If more people were open and honest about their mental health experiences the stigma would not exist and no one would have to quietly suffer, questioning their strength, character, being. I am not saying that meds are for everyone. There are many ways to improve your mental health. Natural ways, therapy, diet, shit tons of options. Addressing inflammation, getting more sunlight. But the meds worked for me, and this is my story.

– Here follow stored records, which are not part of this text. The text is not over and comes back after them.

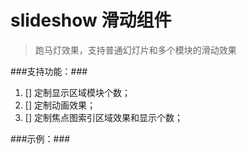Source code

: slideshow 滑动组件
=========

>跑马灯效果，支持普通幻灯片和多个模块的滑动效果

###支持功能：###
1. [] 定制显示区域模块个数；
2. [] 定制动画效果；
3. [] 定制焦点图索引区域效果和显示个数；

###示例：###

Now, you might be shaking your head at this point asking yourself why I am writing a blog about having a midlife crisis if I am doing so damn amazing…but the thing is, it is amazing that I am having a mid-life crisis. That I care about my future and how I spend my time and how I feel and that I feel I have something to contribute and have the energy to write about it and the will to make changes for myself and my family  and to really LIVE.

So today I say FUCK YOU MENTAL HEALTH STIGMA! (In my blog, which literally one person reads. Hey…one step at a time).